À consommer avec modération", “l’abus d’alcool
est dangereux pour la santé !” Ces phrases souvent diffusées par les médias sont devenues de
quasi-proverbes qui reposent sur de bien tangibles
réalités. L’alcool est le principe actif de la plus fréquente
des addictions. Consommé sans modération, il est responsable d’effets délétères sur de nombreux systèmes,
dont les glandes endocrines et l’équilibre métabolique.
Le dossier thématique publié dans le présent numéro
des Correspondances en Métabolismes, Hormones,
Diabètes et Nutrition traite de ces aspects à différentes
étapes de la vie : in utero, lors de l’adolescence et à l’âge
adulte… Y sont clairement exposées les conséquences
de l’alcoolisation directe (chez l’adolescent ou l’adulte)

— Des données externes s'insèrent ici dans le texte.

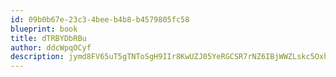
 ```yaml
---
id: 09b0b67e-23c3-4bee-b4b8-b4579805fc58
blueprint: book
title: dTRBYDbRBu
author: ddcWpqOCyf
description: jymd8FV65uT5gTNToSgH9IIr8KwUZJ05YeRGCSR7rNZ6IBjWWZLskc5OxhdVEmm3jPn8pM6oEFOltL70iAaTkN9lA1iMDGSlwVhc
---
```

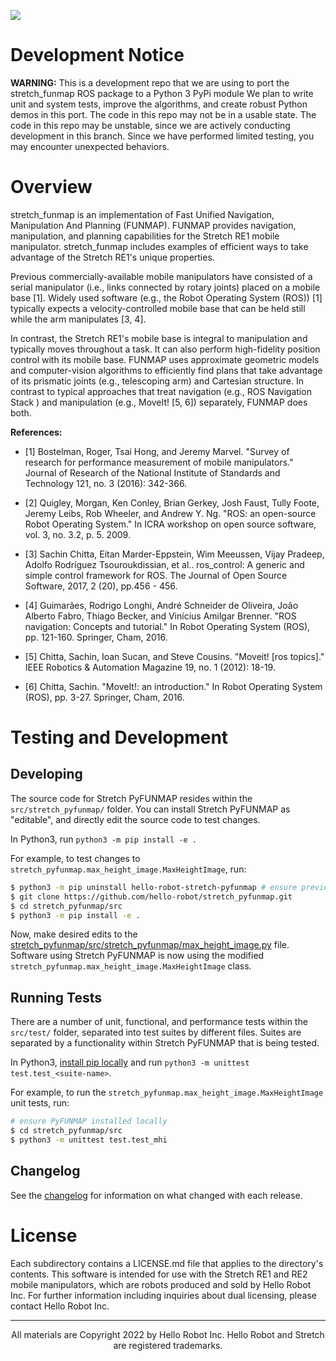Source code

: ![](./docs/images/banner.png)

# Development Notice

**WARNING:** This is a development repo that we are using to port the stretch_funmap ROS package to a Python 3 PyPi module We plan to write unit and system tests, improve the algorithms, and create robust Python demos in this port. The code in this repo may not be in a usable state. The code in this repo may be unstable, since we are actively conducting development in this branch. Since we have performed limited testing, you may encounter unexpected behaviors.

# Overview

stretch_funmap is an implementation of Fast Unified Navigation, Manipulation And Planning (FUNMAP). FUNMAP provides navigation, manipulation, and planning capabilities for the Stretch RE1 mobile manipulator. stretch_funmap includes examples of efficient ways to take advantage of the Stretch RE1's unique properties.

Previous commercially-available mobile manipulators have consisted of a serial manipulator (i.e., links connected by rotary joints) placed on a mobile base [1]. Widely used software (e.g., the Robot Operating System (ROS)) [1] typically expects a velocity-controlled mobile base that can be held still while the arm manipulates [3, 4].

In contrast, the Stretch RE1's mobile base is integral to manipulation and typically moves throughout a task. It can also perform high-fidelity position control with its mobile base. FUNMAP uses approximate geometric models and computer-vision algorithms to efficiently find plans that take advantage of its prismatic joints (e.g., telescoping arm) and Cartesian structure. In contrast to typical approaches that treat navigation (e.g., ROS Navigation Stack ) and manipulation (e.g., MoveIt! [5, 6]) separately, FUNMAP does both.

**References:**
 - [1] Bostelman, Roger, Tsai Hong, and Jeremy Marvel. "Survey of research for performance measurement of mobile manipulators." Journal of Research of the National Institute of Standards and Technology 121, no. 3 (2016): 342-366.

 - [2] Quigley, Morgan, Ken Conley, Brian Gerkey, Josh Faust, Tully Foote, Jeremy Leibs, Rob Wheeler, and Andrew Y. Ng. "ROS: an open-source Robot Operating System." In ICRA workshop on open source software, vol. 3, no. 3.2, p. 5. 2009.

 - [3] Sachin Chitta, Eitan Marder-Eppstein, Wim Meeussen, Vijay Pradeep, Adolfo Rodríguez Tsouroukdissian, et al.. ros_control: A generic and simple control framework for ROS. The Journal of Open Source Software, 2017, 2 (20), pp.456 - 456.

 - [4] Guimarães, Rodrigo Longhi, André Schneider de Oliveira, João Alberto Fabro, Thiago Becker, and Vinícius Amilgar Brenner. "ROS navigation: Concepts and tutorial." In Robot Operating System (ROS), pp. 121-160. Springer, Cham, 2016.

 - [5] Chitta, Sachin, Ioan Sucan, and Steve Cousins. "Moveit! [ros topics]." IEEE Robotics & Automation Magazine 19, no. 1 (2012): 18-19.

 - [6] Chitta, Sachin. "MoveIt!: an introduction." In Robot Operating System (ROS), pp. 3-27. Springer, Cham, 2016.

# Testing and Development

## Developing

The source code for Stretch PyFUNMAP resides within the `src/stretch_pyfunmap/` folder. You can install Stretch PyFUNMAP as "editable", and directly edit the source code to test changes.

In Python3, run `python3 -m pip install -e .`

For example, to test changes to `stretch_pyfunmap.max_height_image.MaxHeightImage`, run:

```bash
$ python3 -m pip uninstall hello-robot-stretch-pyfunmap # ensure previous Stretch PyFUNMAP installations are removed
$ git clone https://github.com/hello-robot/stretch_pyfunmap.git
$ cd stretch_pyfunmap/src
$ python3 -m pip install -e .
```

Now, make desired edits to the [stretch_pyfunmap/src/stretch_pyfunmap/max_height_image.py](./src/stretch_pyfunmap/max_height_image.py) file. Software using Stretch PyFUNMAP is now using the modified `stretch_pyfunmap.max_height_image.MaxHeightImage` class.

## Running Tests

There are a number of unit, functional, and performance tests within the `src/test/` folder, separated into test suites by different files. Suites are separated by a functionality within Stretch PyFUNMAP that is being tested.

In Python3, [install pip locally](#developing) and run `python3 -m unittest test.test_<suite-name>`.

For example, to run the `stretch_pyfunmap.max_height_image.MaxHeightImage` unit tests, run:

```bash
# ensure PyFUNMAP installed locally
$ cd stretch_pyfunmap/src
$ python3 -m unittest test.test_mhi
```

## Changelog

See the [changelog](./CHANGELOG.md) for information on what changed with each release.

# License

Each subdirectory contains a LICENSE.md file that applies to the directory's contents. This software is intended for use with the Stretch RE1 and RE2 mobile manipulators, which are robots produced and sold by Hello Robot Inc. For further information including inquiries about dual licensing, please contact Hello Robot Inc.


------
<div align="center"> All materials are Copyright 2022 by Hello Robot Inc. Hello Robot and Stretch are registered trademarks. </div>

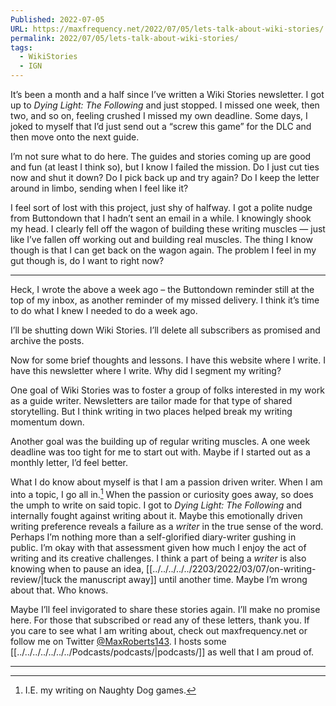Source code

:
 ```yaml
---
Published: 2022-07-05
URL: https://maxfrequency.net/2022/07/05/lets-talk-about-wiki-stories/
permalink: 2022/07/05/lets-talk-about-wiki-stories/
tags:
  - WikiStories
  - IGN
---
```

It’s been a month and a half since I’ve written a Wiki Stories newsletter. I got up to *Dying Light: The Following* and just stopped. I missed one week, then two, and so on, feeling crushed I missed my own deadline. Some days, I joked to myself that I’d just send out a “screw this game” for the DLC and then move onto the next guide.

I’m not sure what to do here. The guides and stories coming up are good and fun (at least I think so), but I know I failed the mission. Do I just cut ties now and shut it down? Do I pick back up and try again? Do I keep the letter around in limbo, sending when I feel like it?

I feel sort of lost with this project, just shy of halfway. I got a polite nudge from Buttondown that I hadn’t sent an email in a while. I knowingly shook my head. I clearly fell off the wagon of building these writing muscles — just like I’ve fallen off working out and building real muscles. The thing I know though is that I can get back on the wagon again. The problem I feel in my gut though is, do I want to right now?

---

Heck, I wrote the above a week ago – the Buttondown reminder still at the top of my inbox, as another reminder of my missed delivery. I think it’s time to do what I knew I needed to do a week ago.

I’ll be shutting down Wiki Stories. I’ll delete all subscribers as promised and archive the posts.

Now for some brief thoughts and lessons. I have this website where I write. I have this newsletter where I write. Why did I segment my writing?

One goal of Wiki Stories was to foster a group of folks interested in my work as a guide writer. Newsletters are tailor made for that type of shared storytelling. But I think writing in two places helped break my writing momentum down.

Another goal was the building up of regular writing muscles. A one week deadline was too tight for me to start out with. Maybe if I started out as a monthly letter, I’d feel better.

What I do know about myself is that I am a passion driven writer. When I am into a topic, I go all in.[^1] When the passion or curiosity goes away, so does the umph to write on said topic. I got to *Dying Light: The Following* and internally fought against writing about it. Maybe this emotionally driven writing preference reveals a failure as a *writer* in the true sense of the word. Perhaps I’m nothing more than a self-glorified diary-writer gushing in public. I’m okay with that assessment given how much I enjoy the act of writing and its creative challenges. I think a part of being a *writer* is also knowing when to pause an idea, [[../../../../../2203/2022/03/07/on-writing-review/|tuck the manuscript away]] until another time. Maybe I’m wrong about that. Who knows.

Maybe I’ll feel invigorated to share these stories again. I’ll make no promise here. For those that subscribed or read any of these letters, thank you. If you care to see what I am writing about, check out maxfrequency.net or follow me on Twitter [@MaxRoberts143](https://www.twitter.com/maxroberts143). I hosts some [[../../../../../../../Podcasts/podcasts/|podcasts/]] as well that I am proud of.

---

[^1]:  I.E. my writing on Naughty Dog games.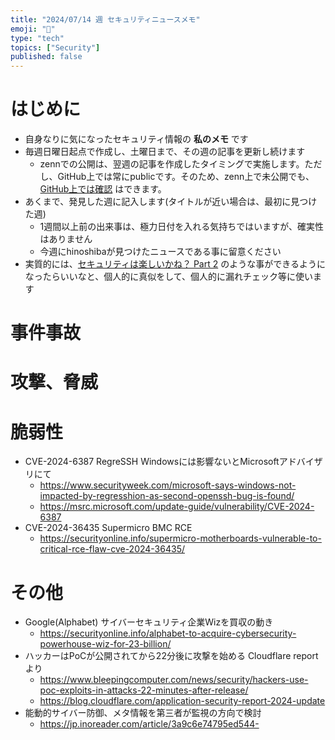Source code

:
 ```yaml
---
title: "2024/07/14 週 セキュリティニュースメモ"
emoji: "🔖"
type: "tech"
topics: ["Security"]
published: false
---
```


# はじめに
* 自身なりに気になったセキュリティ情報の **私のメモ** です
* 毎週日曜日起点で作成し、土曜日まで、その週の記事を更新し続けます
    * zennでの公開は、翌週の記事を作成したタイミングで実施します。ただし、GitHub上では常にpublicです。そのため、zenn上で未公開でも、[GitHub上では確認](https://github.com/hinoshiba/zenn.dev/tree/main/articles) はできます。
* あくまで、発見した週に記入します(タイトルが近い場合は、最初に見つけた週)
    * 1週間以上前の出来事は、極力日付を入れる気持ちではいますが、確実性はありません
    * 今週にhinoshibaが見つけたニュースである事に留意ください
* 実質的には、[セキュリティは楽しいかね？ Part 2](https://negi.hatenablog.com/) のような事ができるようになったらいいなと、個人的に真似をして、個人的に漏れチェック等に使います

# 事件事故

# 攻撃、脅威

# 脆弱性

* CVE-2024-6387 RegreSSH Windowsには影響ないとMicrosoftアドバイザリにて
    * https://www.securityweek.com/microsoft-says-windows-not-impacted-by-regresshion-as-second-openssh-bug-is-found/
    * https://msrc.microsoft.com/update-guide/vulnerability/CVE-2024-6387
* CVE-2024-36435 Supermicro BMC RCE
    * https://securityonline.info/supermicro-motherboards-vulnerable-to-critical-rce-flaw-cve-2024-36435/

# その他
* Google(Alphabet) サイバーセキュリティ企業Wizを買収の動き
    * https://securityonline.info/alphabet-to-acquire-cybersecurity-powerhouse-wiz-for-23-billion/
* ハッカーはPoCが公開されてから22分後に攻撃を始める Cloudflare reportより
    * https://www.bleepingcomputer.com/news/security/hackers-use-poc-exploits-in-attacks-22-minutes-after-release/
    * https://blog.cloudflare.com/application-security-report-2024-update
* 能動的サイバー防御、メタ情報を第三者が監視の方向で検討
    * https://jp.inoreader.com/article/3a9c6e74795ed544-
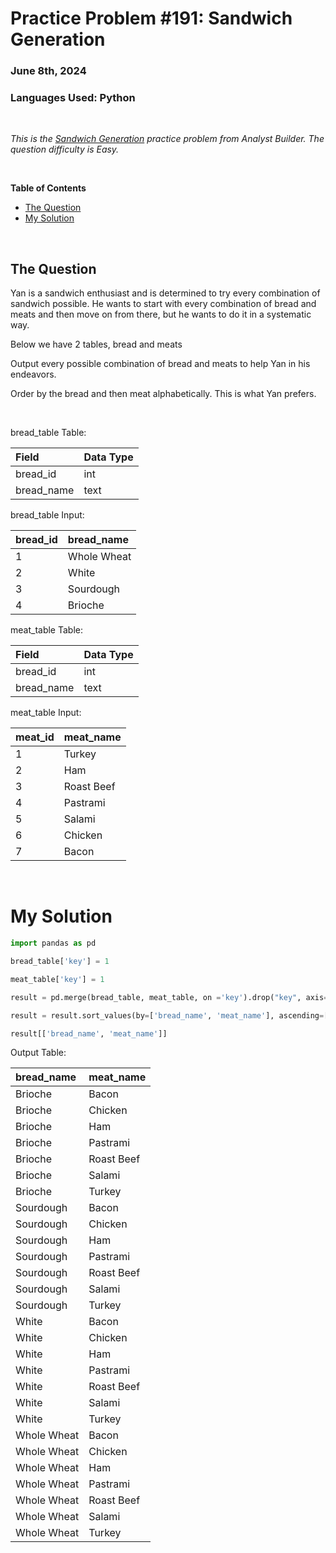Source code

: # **Practice Problem #191: Sandwich Generation**
### June 8th, 2024
### Languages Used: Python

<br>

*This is the [Sandwich Generation](https://www.analystbuilder.com/questions/sandwich-generation-excIi) practice problem from Analyst Builder. The question difficulty is Easy.*

<br>

**Table of Contents**

-   [The Question](#the-question)
-   [My Solution](#my-solution)
  
<br>

## The Question

Yan is a sandwich enthusiast and is determined to try every combination of sandwich possible. He wants to start with every combination of bread and meats and then move on from there, but he wants to do it in a systematic way.

Below we have 2 tables, bread and meats

Output every possible combination of bread and meats to help Yan in his endeavors.

Order by the bread and then meat alphabetically. This is what Yan prefers.

<br>

bread_table Table:

| Field      | Data Type |
| :--------- | :-------- |
| bread_id   | int       |
| bread_name | text      |

bread_table Input:

| bread_id | bread_name  |
| :------- | :---------- |
| 1        | Whole Wheat |
| 2        | White       |
| 3        | Sourdough   |
| 4        | Brioche     |

meat_table Table:

| Field      | Data Type |
| :--------- | :-------- |
| bread_id   | int       |
| bread_name | text      |

meat_table Input:

| meat_id | meat_name  |
| :------ | :--------- |
| 1       | Turkey     |
| 2       | Ham        |
| 3       | Roast Beef |
| 4       | Pastrami   |
| 5       | Salami     |
| 6       | Chicken    |
| 7       | Bacon      |

<br>

# My Solution

``` Python
import pandas as pd

bread_table['key'] = 1

meat_table['key'] = 1

result = pd.merge(bread_table, meat_table, on ='key').drop("key", axis=1) 

result = result.sort_values(by=['bread_name', 'meat_name'], ascending=[True, True])

result[['bread_name', 'meat_name']]
```

Output Table:

| bread_name  | meat_name  |
| :---------- | :--------- |
| Brioche     | Bacon      |
| Brioche     | Chicken    |
| Brioche     | Ham        |
| Brioche     | Pastrami   |
| Brioche     | Roast Beef |
| Brioche     | Salami     |
| Brioche     | Turkey     |
| Sourdough   | Bacon      |
| Sourdough   | Chicken    |
| Sourdough   | Ham        |
| Sourdough   | Pastrami   |
| Sourdough   | Roast Beef |
| Sourdough   | Salami     |
| Sourdough   | Turkey     |
| White       | Bacon      |
| White       | Chicken    |
| White       | Ham        |
| White       | Pastrami   |
| White       | Roast Beef |
| White       | Salami     |
| White       | Turkey     |
| Whole Wheat | Bacon      |
| Whole Wheat | Chicken    |
| Whole Wheat | Ham        |
| Whole Wheat | Pastrami   |
| Whole Wheat | Roast Beef |
| Whole Wheat | Salami     |
| Whole Wheat | Turkey     |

ou indirecte (chez le fœtus ou l’enfant nourri au sein) sur
le développement psychosomatique et sur les rythmes
de la sécrétion hormonale, ainsi que les principes de
leur prévention.
Claude Lejeune fait le point sur les répercussions fœtales
de l’alcoolisation de la femme enceinte. Ces conséquences sont plus ou moins marquées, mais constamment négatives. Elles se répartissent sur un spectre
qui s’étend des troubles intellectuels et/ou comportementaux à l’âge adulte à des répercussions de profondeur variable chez l’enfant. La consommation d’alcool
pendant la grossesse peut ainsi induire des anomalies
du développement comportemental et cognitif, des
malformations et, retentissement majeur, un syndrome
d’alcoolisation fœtale plus ou moins complet. Ainsi qu’il
est bien souligné dans cette mise au point, si le risque
est majeur pour de fortes consommations d’éthanol, il
n’est pas possible de définir une dose seuil d’alcool au
dessous de laquelle le risque est nul. La seule méthode
de prévention des répercussions fœtales de l’alcoolisation reste donc la consommation zéro. Une forte
sensibilisation des professionnels de la périnatalogie
et des femmes elles-mêmes est un facteur clé pour se
rapprocher de cet objectif.
Ainsi que le rappelle Pascal Hilber, plusieurs études
épidémiologiques démontrent que la proportion de
femmes allaitantes consommant alcool et tabac va
grandissant. Après une période de sevrage gestationnel,
le feu vert à la reprise d’une consommation festive et
socialisante de boissons alcoolisées est souvent donné
par la naissance du bébé. Cette attitude passe outre le
fait qu’une proportion de l’alcool ingéré “passe” dans le
lait maternel. Au cours de l’allaitement, la consommation d’alcool est susceptible d’induire des conséquences
non souhaitables chez la mère mais également chez
l’enfant, dont la maturation du système nerveux central n’est pas encore arrivée à son terme. Des modèles
murins ont permis de mieux cerner les conséquences
de l’allaitement sous influence alcoolique sur le développement staturo-pondéral, l’équilibre hormonal et
le développement cérébral des souriceaux. Comme le
souligne l’auteur, l’homme est le seul mammifère à pouvoir “s’alcooliser” sciemment et, a contrario, à pouvoir
éviter, par une attitude appropriée, les conséquences
de cette alcoolisation sur le bébé nourri au sein.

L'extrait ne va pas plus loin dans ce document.